* _Problem requirements_
Retype every entry below exactly as it stands.

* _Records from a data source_

※

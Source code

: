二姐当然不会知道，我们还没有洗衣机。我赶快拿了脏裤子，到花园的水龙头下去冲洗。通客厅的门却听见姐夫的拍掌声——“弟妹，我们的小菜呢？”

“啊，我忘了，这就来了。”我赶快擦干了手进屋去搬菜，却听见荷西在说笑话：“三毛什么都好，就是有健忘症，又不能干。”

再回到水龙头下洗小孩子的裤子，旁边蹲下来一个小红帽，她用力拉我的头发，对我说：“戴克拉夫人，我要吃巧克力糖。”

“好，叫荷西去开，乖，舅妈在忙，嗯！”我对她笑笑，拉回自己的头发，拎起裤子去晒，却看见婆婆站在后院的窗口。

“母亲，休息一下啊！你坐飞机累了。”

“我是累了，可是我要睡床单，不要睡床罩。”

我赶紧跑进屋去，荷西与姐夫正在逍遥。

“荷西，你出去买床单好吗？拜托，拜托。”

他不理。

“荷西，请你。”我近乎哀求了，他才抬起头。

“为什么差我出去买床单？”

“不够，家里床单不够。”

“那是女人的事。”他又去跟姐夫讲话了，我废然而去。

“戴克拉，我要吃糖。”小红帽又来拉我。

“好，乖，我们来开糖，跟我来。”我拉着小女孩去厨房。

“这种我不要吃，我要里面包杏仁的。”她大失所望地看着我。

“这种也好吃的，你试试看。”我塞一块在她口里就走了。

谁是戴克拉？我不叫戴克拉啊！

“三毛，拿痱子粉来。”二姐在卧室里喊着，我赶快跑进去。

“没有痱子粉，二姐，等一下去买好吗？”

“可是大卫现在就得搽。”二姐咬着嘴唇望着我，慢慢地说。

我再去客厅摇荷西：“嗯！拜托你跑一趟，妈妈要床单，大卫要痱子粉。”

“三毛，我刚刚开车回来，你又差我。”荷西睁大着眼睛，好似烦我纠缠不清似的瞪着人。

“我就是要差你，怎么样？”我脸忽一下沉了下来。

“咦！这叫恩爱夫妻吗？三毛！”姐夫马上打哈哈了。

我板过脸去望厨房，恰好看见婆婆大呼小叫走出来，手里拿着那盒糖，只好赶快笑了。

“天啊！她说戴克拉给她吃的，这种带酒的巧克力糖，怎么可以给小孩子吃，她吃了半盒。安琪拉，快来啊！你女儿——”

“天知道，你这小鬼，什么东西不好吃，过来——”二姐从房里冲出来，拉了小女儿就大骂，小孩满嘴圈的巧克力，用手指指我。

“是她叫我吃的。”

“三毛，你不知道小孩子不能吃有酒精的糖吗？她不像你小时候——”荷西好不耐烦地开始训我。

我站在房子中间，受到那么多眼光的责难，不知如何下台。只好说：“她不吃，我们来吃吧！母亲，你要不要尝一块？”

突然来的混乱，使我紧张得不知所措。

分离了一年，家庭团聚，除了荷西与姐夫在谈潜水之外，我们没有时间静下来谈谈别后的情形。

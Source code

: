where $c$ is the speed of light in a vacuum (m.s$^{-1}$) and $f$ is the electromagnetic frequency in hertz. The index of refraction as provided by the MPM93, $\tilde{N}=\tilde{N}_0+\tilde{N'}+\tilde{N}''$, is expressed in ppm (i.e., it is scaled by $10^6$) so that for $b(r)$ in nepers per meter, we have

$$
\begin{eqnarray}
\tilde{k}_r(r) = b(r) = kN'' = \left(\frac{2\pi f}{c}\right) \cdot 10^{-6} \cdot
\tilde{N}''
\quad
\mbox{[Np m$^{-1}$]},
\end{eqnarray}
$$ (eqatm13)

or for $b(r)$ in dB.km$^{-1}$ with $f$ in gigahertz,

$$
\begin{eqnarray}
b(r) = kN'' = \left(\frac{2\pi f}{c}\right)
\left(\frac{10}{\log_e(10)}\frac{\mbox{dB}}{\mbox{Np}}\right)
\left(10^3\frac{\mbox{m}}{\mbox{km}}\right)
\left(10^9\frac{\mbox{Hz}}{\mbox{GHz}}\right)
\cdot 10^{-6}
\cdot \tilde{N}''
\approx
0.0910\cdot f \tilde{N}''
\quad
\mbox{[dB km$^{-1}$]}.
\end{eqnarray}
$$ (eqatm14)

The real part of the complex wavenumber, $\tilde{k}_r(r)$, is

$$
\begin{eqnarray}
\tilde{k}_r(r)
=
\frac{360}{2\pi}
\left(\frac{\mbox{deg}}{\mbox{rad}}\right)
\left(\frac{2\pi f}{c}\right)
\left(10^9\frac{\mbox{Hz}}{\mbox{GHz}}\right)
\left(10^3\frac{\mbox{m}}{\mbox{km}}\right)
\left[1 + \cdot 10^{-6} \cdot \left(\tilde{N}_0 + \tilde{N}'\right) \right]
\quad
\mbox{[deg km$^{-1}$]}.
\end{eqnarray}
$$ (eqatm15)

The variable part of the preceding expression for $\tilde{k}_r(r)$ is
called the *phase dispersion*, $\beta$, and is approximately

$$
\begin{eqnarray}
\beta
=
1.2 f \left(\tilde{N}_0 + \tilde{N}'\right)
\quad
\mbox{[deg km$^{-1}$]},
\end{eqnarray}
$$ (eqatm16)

※

* _Solution to this problem_
Source code

:二姐当然不会知道，我们还没有洗衣机。我赶快拿了脏裤子，到花园的水龙头下去冲洗。通客厅的门却听见姐夫的拍掌声——“弟妹，我们的小菜呢？”

“啊，我忘了，这就来了。”我赶快擦干了手进屋去搬菜，却听见荷西在说笑话：“三毛什么都好，就是有健忘症，又不能干。”

再回到水龙头下洗小孩子的裤子，旁边蹲下来一个小红帽，她用力拉我的头发，对我说：“戴克拉夫人，我要吃巧克力糖。”

“好，叫荷西去开，乖，舅妈在忙，嗯！”我对她笑笑，拉回自己的头发，拎起裤子去晒，却看见婆婆站在后院的窗口。

“母亲，休息一下啊！你坐飞机累了。”

“我是累了，可是我要睡床单，不要睡床罩。”

我赶紧跑进屋去，荷西与姐夫正在逍遥。

“荷西，你出去买床单好吗？拜托，拜托。”

他不理。

“荷西，请你。”我近乎哀求了，他才抬起头。

“为什么差我出去买床单？”

“不够，家里床单不够。”

“那是女人的事。”他又去跟姐夫讲话了，我废然而去。

“戴克拉，我要吃糖。”小红帽又来拉我。

“好，乖，我们来开糖，跟我来。”我拉着小女孩去厨房。

“这种我不要吃，我要里面包杏仁的。”她大失所望地看着我。

“这种也好吃的，你试试看。”我塞一块在她口里就走了。

谁是戴克拉？我不叫戴克拉啊！

“三毛，拿痱子粉来。”二姐在卧室里喊着，我赶快跑进去。

“没有痱子粉，二姐，等一下去买好吗？”

“可是大卫现在就得搽。”二姐咬着嘴唇望着我，慢慢地说。

我再去客厅摇荷西：“嗯！拜托你跑一趟，妈妈要床单，大卫要痱子粉。”

“三毛，我刚刚开车回来，你又差我。”荷西睁大着眼睛，好似烦我纠缠不清似的瞪着人。

“我就是要差你，怎么样？”我脸忽一下沉了下来。

“咦！这叫恩爱夫妻吗？三毛！”姐夫马上打哈哈了。

我板过脸去望厨房，恰好看见婆婆大呼小叫走出来，手里拿着那盒糖，只好赶快笑了。

“天啊！她说戴克拉给她吃的，这种带酒的巧克力糖，怎么可以给小孩子吃，她吃了半盒。安琪拉，快来啊！你女儿——”

“天知道，你这小鬼，什么东西不好吃，过来——”二姐从房里冲出来，拉了小女儿就大骂，小孩满嘴圈的巧克力，用手指指我。

“是她叫我吃的。”

“三毛，你不知道小孩子不能吃有酒精的糖吗？她不像你小时候——”荷西好不耐烦地开始训我。

我站在房子中间，受到那么多眼光的责难，不知如何下台。只好说：“她不吃，我们来吃吧！母亲，你要不要尝一块？”

突然来的混乱，使我紧张得不知所措。

分离了一年，家庭团聚，除了荷西与姐夫在谈潜水之外，我们没有时间静下来谈谈别后的情形。

Source code

:where $c$ is the speed of light in a vacuum (m.s$^{-1}$) and $f$ is the electromagnetic frequency in hertz. The index of refraction as provided by the MPM93, $\tilde{N}=\tilde{N}_0+\tilde{N'}+\tilde{N}''$, is expressed in ppm (i.e., it is scaled by $10^6$) so that for $b(r)$ in nepers per meter, we have

$$
\begin{eqnarray}
\tilde{k}_r(r) = b(r) = kN'' = \left(\frac{2\pi f}{c}\right) \cdot 10^{-6} \cdot
\tilde{N}''
\quad
\mbox{[Np m$^{-1}$]},
\end{eqnarray}
$$ (eqatm13)

or for $b(r)$ in dB.km$^{-1}$ with $f$ in gigahertz,

$$
\begin{eqnarray}
b(r) = kN'' = \left(\frac{2\pi f}{c}\right)
\left(\frac{10}{\log_e(10)}\frac{\mbox{dB}}{\mbox{Np}}\right)
\left(10^3\frac{\mbox{m}}{\mbox{km}}\right)
\left(10^9\frac{\mbox{Hz}}{\mbox{GHz}}\right)
\cdot 10^{-6}
\cdot \tilde{N}''
\approx
0.0910\cdot f \tilde{N}''
\quad
\mbox{[dB km$^{-1}$]}.
\end{eqnarray}
$$ (eqatm14)

The real part of the complex wavenumber, $\tilde{k}_r(r)$, is

$$
\begin{eqnarray}
\tilde{k}_r(r)
=
\frac{360}{2\pi}
\left(\frac{\mbox{deg}}{\mbox{rad}}\right)
\left(\frac{2\pi f}{c}\right)
\left(10^9\frac{\mbox{Hz}}{\mbox{GHz}}\right)
\left(10^3\frac{\mbox{m}}{\mbox{km}}\right)
\left[1 + \cdot 10^{-6} \cdot \left(\tilde{N}_0 + \tilde{N}'\right) \right]
\quad
\mbox{[deg km$^{-1}$]}.
\end{eqnarray}
$$ (eqatm15)

The variable part of the preceding expression for $\tilde{k}_r(r)$ is
called the *phase dispersion*, $\beta$, and is approximately

$$
\begin{eqnarray}
\beta
=
1.2 f \left(\tilde{N}_0 + \tilde{N}'\right)
\quad
\mbox{[deg km$^{-1}$]},
\end{eqnarray}
$$ (eqatm16)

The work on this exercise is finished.